Mongolia Bridges the Divide

The Mongolian People’s Revolutionary Party, the successor to the Mongolian Communist Party, has been in power for fourteen years out of sixteen years of post Communist Governments. The party asked me to contribute to the discussion it is having today – and in particular what lessons it could learn from Western social democratic parties:


All around the World, parties of the Left are looking for new answers, new policies and new identities. Old certainties were swept away with the fall of the Berlin Wall, and the ending of Soviet style socialism, and equally old certainties were swept away amongst many of the social democratic parties of Western Europe and Australasia, which had traditionally sought a parliamentary road to democratic socialism.

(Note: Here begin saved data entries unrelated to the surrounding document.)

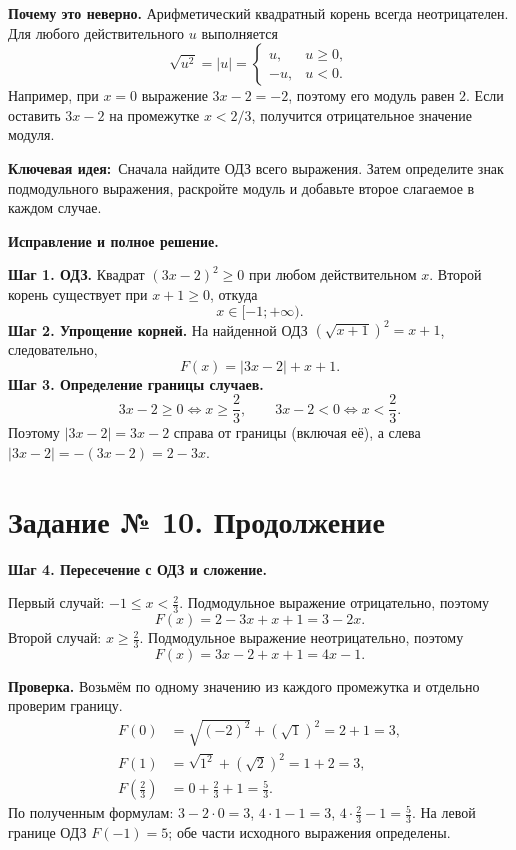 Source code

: \documentclass[a4paper,11pt]{article}
\newcommand{\idea}{\textcolor{blue!60!black}{\textbf{Ключевая идея:}}}
\begin{document}
\textbf{Почему это неверно.} Арифметический квадратный корень всегда неотрицателен. Для любого действительного $u$ выполняется
\[
\sqrt{u^2}=|u|=\begin{cases}u,&u\ge0,\\-u,&u<0.\end{cases}
\]
Например, при $x=0$ выражение $3x-2=-2$, поэтому его модуль равен $2$. Если оставить $3x-2$ на промежутке $x<2/3$, получится отрицательное значение модуля.

\idea\ Сначала найдите ОДЗ всего выражения. Затем определите знак подмодульного выражения, раскройте модуль и добавьте второе слагаемое в каждом случае.

\textbf{Исправление и полное решение.}

\textbf{Шаг 1. ОДЗ.} Квадрат $(3x-2)^2\ge0$ при любом действительном $x$. Второй корень существует при $x+1\ge0$, откуда
\[
\boxed{x\in[-1;+\infty)}.
\]
\textbf{Шаг 2. Упрощение корней.} На найденной ОДЗ $(\sqrt{x+1})^2=x+1$, следовательно,
\[
F(x)=|3x-2|+x+1.
\]
\textbf{Шаг 3. Определение границы случаев.}
\[
3x-2\ge0\iff x\ge\frac23,\qquad
3x-2<0\iff x<\frac23.
\]
Поэтому $|3x-2|=3x-2$ справа от границы (включая её), а слева $|3x-2|=-(3x-2)=2-3x$.
\clearpage
\section*{\textcolor{accent}{Задание № 10. Продолжение}}
\textbf{Шаг 4. Пересечение с ОДЗ и сложение.}

Первый случай: $-1\le x<\frac23$. Подмодульное выражение отрицательно, поэтому
\[
F(x)=2-3x+x+1=3-2x.
\]
Второй случай: $x\ge\frac23$. Подмодульное выражение неотрицательно, поэтому
\[
F(x)=3x-2+x+1=4x-1.
\]
\begin{center}
\end{center}
\textbf{Проверка.} Возьмём по одному значению из каждого промежутка и отдельно проверим границу.
\begin{align*}
F(0)&=\sqrt{(-2)^2}+(\sqrt1)^2=2+1=3,\\
F(1)&=\sqrt{1^2}+(\sqrt2)^2=1+2=3,\\
F\left(\frac23\right)&=0+\frac23+1=\frac53.
\end{align*}
По полученным формулам: $3-2\cdot0=3$, $4\cdot1-1=3$, $4\cdot\frac23-1=\frac53$. На левой границе ОДЗ $F(-1)=5$; обе части исходного выражения определены.
\end{document}
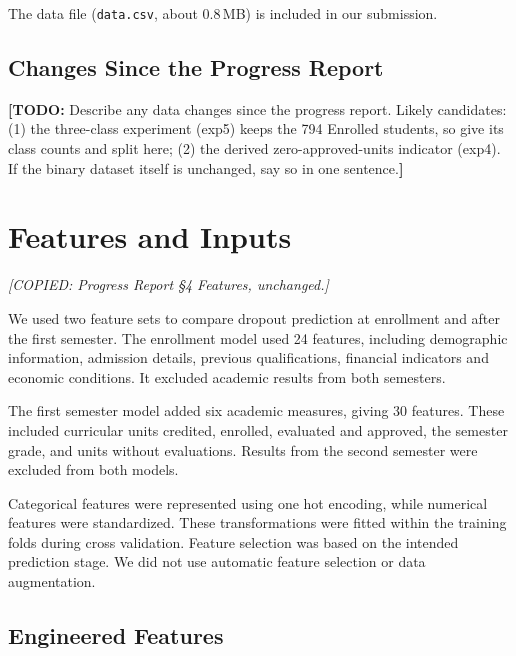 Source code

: \documentclass[11pt]{article}
\newcommand{\todo}[1]{{\color{red}\textbf{[TODO:} #1\textbf{]}}}
\newcommand{\copynote}[1]{{\color{blue}\textit{[COPIED: #1]}}}
\newcommand{\todo}[1]{}
\newcommand{\copynote}[1]{}
\begin{document}
The data file (\texttt{data.csv}, about 0.8\,MB) is included in our submission.

\subsection{Changes Since the Progress Report}

\todo{Describe any data changes since the progress report. Likely candidates: (1) the three-class experiment (exp5) keeps the 794 Enrolled students, so give its class counts and split here; (2) the derived zero-approved-units indicator (exp4). If the binary dataset itself is unchanged, say so in one sentence.}

\section{Features and Inputs}\label{sec:features}
\copynote{Progress Report \S4 Features, unchanged.}

We used two feature sets to compare dropout prediction at enrollment and after the first semester. The enrollment model used 24 features, including demographic information, admission details, previous qualifications, financial indicators and economic conditions. It excluded academic results from both semesters.

The first semester model added six academic measures, giving 30 features. These included curricular units credited, enrolled, evaluated and approved, the semester grade, and units without evaluations. Results from the second semester were excluded from both models.

Categorical features were represented using one hot encoding, while numerical features were standardized. These transformations were fitted within the training folds during cross validation. Feature selection was based on the intended prediction stage. We did not use automatic feature selection or data augmentation.

\subsection{Engineered Features}
\end{document}
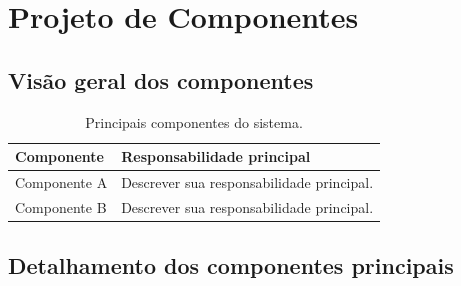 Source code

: \documentclass[a4paper,12pt,oneside,openany]{book}
\newif\iforientacoes
\newcommand{\orientacao}[1]{%
    \iforientacoes
        \begin{quote}
        \small\itshape\textbf{Orientação:} #1
        \end{quote}
    \fi
}
\begin{document}
\orientacao{Registrem restrições que limitem as decisões de arquitetura ou
implementação, como tecnologias obrigatórias, integrações com sistemas
existentes, ambiente de execução, restrições organizacionais ou convenções.
Incluam apenas restrições efetivamente relevantes ao projeto.}

\chapter{Projeto de Componentes}

\orientacao{Detalhem a organização interna das partes mais relevantes do
sistema. O projeto de componentes pode ser representado graficamente,
textualmente ou por tabelas, de acordo com a natureza da solução.}

\section{Visão geral dos componentes}

\orientacao{Listem os principais componentes e suas responsabilidades. Para
sistemas maiores, esta visão geral pode cobrir todos os componentes, enquanto
o detalhamento das seções seguintes pode se concentrar apenas nos mais
relevantes ou complexos.}

\begin{table}[ht]
\centering
\caption{Principais componentes do sistema.}
\begin{tabularx}{0.95\textwidth}{p{} X}
\toprule
\textbf{Componente} & \textbf{Responsabilidade principal} \\
\midrule
Componente A & Descrever sua responsabilidade principal. \\
Componente B & Descrever sua responsabilidade principal. \\
\bottomrule
\end{tabularx}
\end{table}

\section{Detalhamento dos componentes principais}

\orientacao{Selecionem os componentes mais relevantes ou complexos e
apresentem sua estrutura, responsabilidades, interfaces e dependências.
Se o projeto for orientado a objetos, utilizem principalmente diagramas de
classes UML e, quando necessário, complementem-nos com diagramas de sequência,
atividade ou outros artefatos.}
\end{document}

Whatever the failings of the old Soviet command economies and the ‘democratic centralism’ of the Communist Parties which resisted multi party democracy, their existence had been enough to persuade the political establishments in many countries  that an accommodation with working people and their political parties and unions was essential to keep Communism at bay. But with that perceived threat gone, and with the rise of the free marketers from the late 1970s in countries as diverse as the United States, the UK, New Zealand and Chile, there was no need to maintain such an accommodation with organised labour.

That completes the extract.